31. A method of making a transgenic plant that produces increased amounts of fatty acids and/or triacylglycerols (TAGs) in vegetative tissues relative to a corresponding plant lacking the construct, the method comprising:

transforming a plant cell with the nucleic acid construct of claim 1, and

regenerating the transformed plant cell into a plant,

thereby making a plant that produces increased amounts of fatty acids and/or triacylglycerols (TAGs) in vegetative tissues relative to a corresponding plant lacking the construct.
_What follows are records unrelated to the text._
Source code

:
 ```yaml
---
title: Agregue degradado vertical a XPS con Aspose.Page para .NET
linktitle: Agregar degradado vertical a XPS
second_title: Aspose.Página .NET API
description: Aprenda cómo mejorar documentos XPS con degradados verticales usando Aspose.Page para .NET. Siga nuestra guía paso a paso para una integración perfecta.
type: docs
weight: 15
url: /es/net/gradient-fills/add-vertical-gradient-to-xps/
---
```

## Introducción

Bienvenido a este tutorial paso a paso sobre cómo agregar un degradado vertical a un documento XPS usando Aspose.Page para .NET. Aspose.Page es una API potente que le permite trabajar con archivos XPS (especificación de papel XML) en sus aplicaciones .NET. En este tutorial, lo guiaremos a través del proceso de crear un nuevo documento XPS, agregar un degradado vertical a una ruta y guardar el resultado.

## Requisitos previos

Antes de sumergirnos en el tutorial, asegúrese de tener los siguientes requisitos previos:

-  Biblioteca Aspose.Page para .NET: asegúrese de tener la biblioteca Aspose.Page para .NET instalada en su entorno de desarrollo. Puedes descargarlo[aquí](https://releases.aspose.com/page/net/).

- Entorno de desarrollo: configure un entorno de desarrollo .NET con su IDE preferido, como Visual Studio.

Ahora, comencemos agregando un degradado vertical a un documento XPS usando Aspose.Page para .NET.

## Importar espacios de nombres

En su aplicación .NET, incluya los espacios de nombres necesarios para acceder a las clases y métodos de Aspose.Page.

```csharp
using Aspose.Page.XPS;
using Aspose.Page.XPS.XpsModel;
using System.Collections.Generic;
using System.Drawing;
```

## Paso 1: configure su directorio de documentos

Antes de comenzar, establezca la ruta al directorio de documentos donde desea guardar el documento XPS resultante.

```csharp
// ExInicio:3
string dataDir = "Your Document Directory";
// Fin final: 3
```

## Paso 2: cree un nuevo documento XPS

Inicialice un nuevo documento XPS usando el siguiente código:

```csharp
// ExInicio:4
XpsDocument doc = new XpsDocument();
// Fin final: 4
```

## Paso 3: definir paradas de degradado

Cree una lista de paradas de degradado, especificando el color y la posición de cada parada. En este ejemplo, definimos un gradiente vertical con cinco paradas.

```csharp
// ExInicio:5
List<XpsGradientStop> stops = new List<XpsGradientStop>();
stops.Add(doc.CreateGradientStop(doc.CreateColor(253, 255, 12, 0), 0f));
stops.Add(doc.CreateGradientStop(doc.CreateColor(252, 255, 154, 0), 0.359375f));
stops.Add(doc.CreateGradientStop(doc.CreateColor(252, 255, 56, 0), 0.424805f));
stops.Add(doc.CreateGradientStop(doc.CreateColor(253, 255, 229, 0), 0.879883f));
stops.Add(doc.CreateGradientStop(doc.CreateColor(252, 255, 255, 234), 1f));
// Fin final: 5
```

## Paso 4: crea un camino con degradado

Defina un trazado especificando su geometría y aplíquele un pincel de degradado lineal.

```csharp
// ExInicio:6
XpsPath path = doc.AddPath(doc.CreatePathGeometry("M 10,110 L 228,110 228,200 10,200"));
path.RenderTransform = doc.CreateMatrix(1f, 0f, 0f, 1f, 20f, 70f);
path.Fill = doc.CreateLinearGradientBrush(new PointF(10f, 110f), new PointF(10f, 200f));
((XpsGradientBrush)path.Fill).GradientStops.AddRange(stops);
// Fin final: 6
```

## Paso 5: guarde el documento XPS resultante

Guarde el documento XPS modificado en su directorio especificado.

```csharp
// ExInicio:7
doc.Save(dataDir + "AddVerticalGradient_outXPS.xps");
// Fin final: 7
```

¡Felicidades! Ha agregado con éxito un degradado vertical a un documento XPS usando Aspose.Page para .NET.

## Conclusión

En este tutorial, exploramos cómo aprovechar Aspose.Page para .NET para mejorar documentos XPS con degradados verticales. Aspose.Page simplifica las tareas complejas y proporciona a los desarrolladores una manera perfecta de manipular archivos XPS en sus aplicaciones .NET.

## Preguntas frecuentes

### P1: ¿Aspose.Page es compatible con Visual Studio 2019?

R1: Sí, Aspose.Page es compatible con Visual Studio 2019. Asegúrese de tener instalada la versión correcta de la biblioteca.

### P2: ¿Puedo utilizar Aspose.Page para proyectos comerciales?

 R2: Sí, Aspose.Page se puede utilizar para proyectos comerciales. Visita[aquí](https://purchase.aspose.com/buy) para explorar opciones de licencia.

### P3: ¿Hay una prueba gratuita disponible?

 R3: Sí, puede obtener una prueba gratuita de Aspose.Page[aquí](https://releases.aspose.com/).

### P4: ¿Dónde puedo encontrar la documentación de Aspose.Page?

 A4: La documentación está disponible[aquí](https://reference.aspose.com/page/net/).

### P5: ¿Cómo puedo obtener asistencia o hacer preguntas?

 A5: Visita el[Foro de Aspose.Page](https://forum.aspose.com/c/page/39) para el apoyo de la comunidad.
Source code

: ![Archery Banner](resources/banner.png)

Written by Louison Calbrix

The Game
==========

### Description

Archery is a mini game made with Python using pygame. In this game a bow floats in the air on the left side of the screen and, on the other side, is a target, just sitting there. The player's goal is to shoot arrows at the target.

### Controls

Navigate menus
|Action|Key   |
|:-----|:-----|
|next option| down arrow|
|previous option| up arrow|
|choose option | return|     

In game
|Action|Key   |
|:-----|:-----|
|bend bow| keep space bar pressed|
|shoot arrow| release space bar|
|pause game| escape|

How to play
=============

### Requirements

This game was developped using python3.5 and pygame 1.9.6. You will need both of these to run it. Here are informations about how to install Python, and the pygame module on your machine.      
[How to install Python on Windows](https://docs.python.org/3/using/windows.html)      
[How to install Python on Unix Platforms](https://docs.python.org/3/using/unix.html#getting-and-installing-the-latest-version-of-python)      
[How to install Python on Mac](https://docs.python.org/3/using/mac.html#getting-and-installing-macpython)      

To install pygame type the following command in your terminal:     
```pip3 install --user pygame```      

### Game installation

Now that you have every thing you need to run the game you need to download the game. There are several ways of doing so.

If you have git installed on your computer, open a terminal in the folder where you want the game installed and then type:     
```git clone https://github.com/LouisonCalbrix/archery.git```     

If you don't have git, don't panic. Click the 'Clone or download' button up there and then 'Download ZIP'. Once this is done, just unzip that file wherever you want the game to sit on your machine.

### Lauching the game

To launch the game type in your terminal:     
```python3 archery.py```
32. The method of claim 31, wherein the plant is selected from the group consisting of sorghum, sugarcane, Miscanthus, maize, rye, and switch grass.

33. The method of claim 31, wherein the transforming step is via Agrobacterium transformation.

34. The method of claim 31, wherein the increased amounts of fatty acids in vegetative tissues is about two-fold, three-fold, or four-fold relative to the amount of fatty acids in vegetative tissues in a corresponding plant lacking the construct.

35. A transgenic plant comprising the nucleic acid construct of claim 1.

36. The transgenic plant of claim 35, wherein the plant is selected from the group consisting of sorghum, sugarcane, Miscanthus, maize, rye, and switch grass.

37. The transgenic plant of claim 35, wherein the plant exhibits increased amounts of fatty acids and/or TAGs in vegetative tissues relative to a corresponding plant lacking the construct.